Women leading women

Targeting the customers you can win

It’s back to business after the summer lull and for many of us that means looking at the order book and (possibly) facing the fact that a good sprinkle of marketing and business development wouldn’t go amiss.

But like me, do you hate getting on the phone and cold calling potential customers? Do you doubt whether a mass mail-shot will bring you that vital return on investment? Will that ad really set the phone, website and email buzzing?

In fact, is there a better way of starting a dialogue with a potential customer (one that brings you and your products or services to their attention and stimulates their interest)? How can you target great potential customers without a big marketing budget or sales team?

Here are some ideas that I’ve found helpful.

Drawing up a best customer blueprint

Think of your best customers. They may be the ones you love working with, the ones who buy the most, those who pay quickly, who don’t give you loads of hassle or even recommend others. Sit back and consider the characteristics of these individuals, businesses or organisations. How did they come to you in the first place? Why do they keep buying? What benefits do they gain from your products or services?

Now look at the characteristics they all share – these form your best customer blueprint. Listing them will help you to target more of the same.

Select more of the same

Using your blueprint, try and identify names of similar businesses, organisations, groups or individuals. Ask your customers, contacts and friends to suggest names that might fit this profile. In pulling together names, avoid long lists. These are usually difficult to manage and implement. Instead, focus initially on a handful of potential customers who really fit your blueprint and who you’d really like to win.

Invest in insight

This doesn’t involve laying out cash, but it does involve a little time. Your mission here is to try and find out more about these potential customers. What issues are they facing? What’s on the horizon for them too? Who are their key people?

Research may sound complex and time-consuming, but it’s surprising how much information is in the public domain and easily accessible. Consider these sources:

  • The customer’s own website, their publications and newsletters
  • Articles about them in industry-specific, business and local press
  • Investor reports for listed businesses
  • Their annual report
  • Their listing on other suppliers’ sites
  • Social networking sites
  • Google, Wikipedia etc

The trick is to be sensible and not get into analysis overload. Set up reasonable time parameters – if information is just not available, move on to another on potential customer.

Step into the spotlight

Looking at the list of issues you’ve identified for each customer, consider how your business could help. Think broad and wide about your different capabilities, products and service offer. What promotional resources do you have that touch on this customer’s issues? Have you written or featured in any relevant articles? Do you have case studies, fact-sheets, guides or testimonials? If so, send those items which will best demonstrate your understanding. The more relevant and helpful they are, the more they’ll shine the spotlight on your business as a source help.

Don’t try and sell at this stage. Instead:
1. Briefly introduce your business. Suggest that you would love to count them as one of your customers in the future, but you recognise you need to demonstrate your value first
2. Include one of those valuable items that have a direct relevance to one of the issues you identified
3. Each week for the next three weeks, send another item with a covering note
4. With the last one, mention that you’d like to give them a call to find out how they have found these resources.
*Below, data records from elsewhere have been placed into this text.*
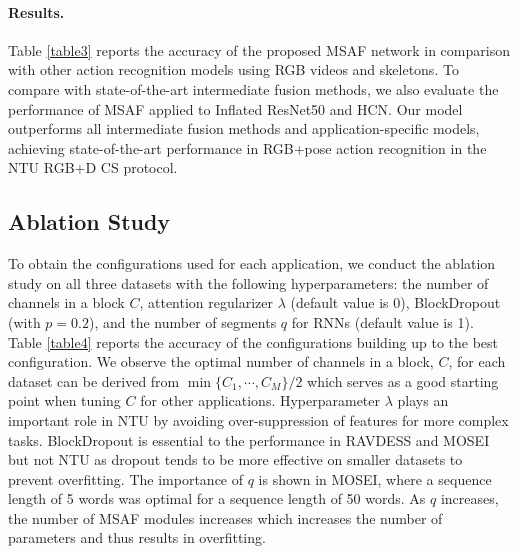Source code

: \documentclass[10pt,twocolumn,letterpaper]{article}
\begin{document}
\paragraph{Results.}
Table \ref{table3} reports the accuracy of the proposed MSAF network in comparison with other action recognition models using RGB videos and skeletons. To compare with state-of-the-art intermediate fusion methods, we also evaluate the performance of MSAF applied to Inflated ResNet50 \cite{Baradel_2018_CVPR} and HCN. Our model outperforms all intermediate fusion methods and application-specific models, achieving state-of-the-art performance in RGB+pose action recognition in the NTU RGB+D CS protocol.

\subsection{Ablation Study}
To obtain the configurations used for each application, we conduct the ablation study on all three datasets with the following hyperparameters: the number of channels in a block $C$, attention regularizer $\lambda$ (default value is 0), BlockDropout (with $p=0.2$), and the number of segments $q$ for RNNs (default value is 1). Table \ref{table4} reports the accuracy of the configurations building up to the best configuration. We observe the optimal number of channels in a block, $C$, for each dataset can be derived from $\min{\{ C_1, \cdots, C_{M}\}}/2$ which serves as a good starting point when tuning $C$ for other applications. Hyperparameter $\lambda$ plays an important role in NTU by avoiding over-suppression of features for more complex tasks. BlockDropout is essential to the performance in RAVDESS and MOSEI but not NTU as dropout tends to be more effective on smaller datasets to prevent overfitting. The importance of $q$ is shown in MOSEI, where a sequence length of 5 words was optimal for a sequence length of 50 words. As $q$ increases, the number of MSAF modules increases which increases the number of parameters and thus results in overfitting.
\end{document}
Give a rough idea when that will be (eg. week commencing….) and keep to it

Call for feedback – not to sell

Yes you do need to call, but by this stage it won’t be a ‘cold’ one. Your customer has been warmed up by the information you’ve been drip-feeding.

When calling, ask your contact how they’ve been finding the things you’ve sent. Which pieces or messages were the most interesting? Suggest a meeting to discuss these issues further. If they agree, drop them a line to confirm the meeting and start to plan the session.

If they are not ready just yet, ask if they want you to keep in touch. See when would be good to call again and check if they would be happy to receive more insight from your business in the meantime.

Understanding and interest = credibility

What this approach does is to demonstrate your understanding and interest in the customer right from the word go. You aren’t going in with a ‘hard sell’ and as a result rarely put the customer off. This process works really well with selling services or high value products. The customers value the insight you bring and start to become interested in your business. You begin to stand out from competitors.

And if now isn’t the right time for them to buy, and if you continue to keep in touch, they often come back later – as you’ve made a really positive impression.